::: Input material :::

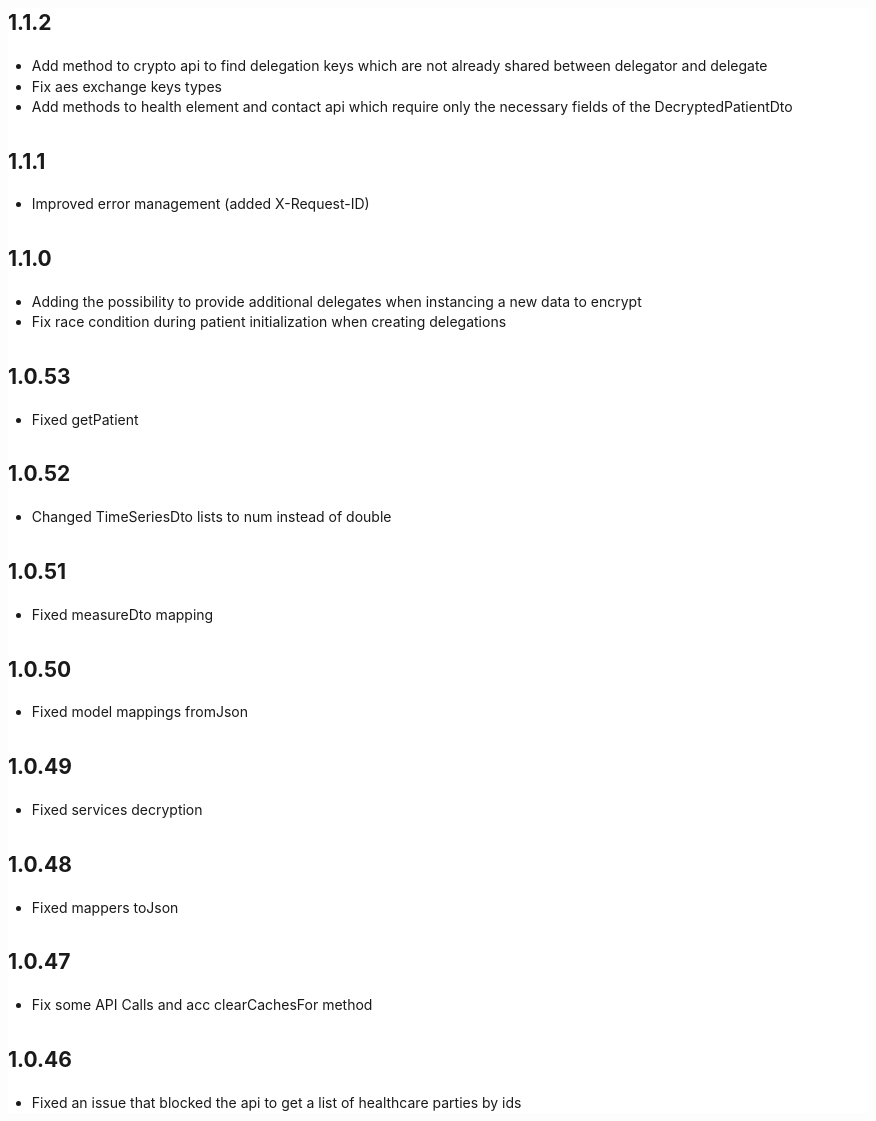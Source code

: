 ## 1.1.2

- Add method to crypto api to find delegation keys which are not already shared between delegator and delegate
- Fix aes exchange keys types
- Add methods to health element and contact api which require only the necessary fields of the DecryptedPatientDto

## 1.1.1

- Improved error management (added X-Request-ID)

## 1.1.0

- Adding the possibility to provide additional delegates when instancing a new data to encrypt
- Fix race condition during patient initialization when creating delegations

## 1.0.53

- Fixed getPatient

## 1.0.52

- Changed TimeSeriesDto lists to num instead of double

## 1.0.51

- Fixed measureDto mapping

## 1.0.50

- Fixed model mappings fromJson

## 1.0.49

- Fixed services decryption

## 1.0.48

- Fixed mappers toJson

## 1.0.47

- Fix some API Calls and acc clearCachesFor method

## 1.0.46

- Fixed an issue that blocked the api to get a list of healthcare parties by ids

:::

What is being asked: Show all lines in the entries above where the word "Fixed" appears.

Result below:
- Fixed getPatient
- Fixed measureDto mapping
- Fixed model mappings fromJson
- Fixed services decryption
- Fixed mappers toJson
- Fixed an issue that blocked the api to get a list of healthcare parties by ids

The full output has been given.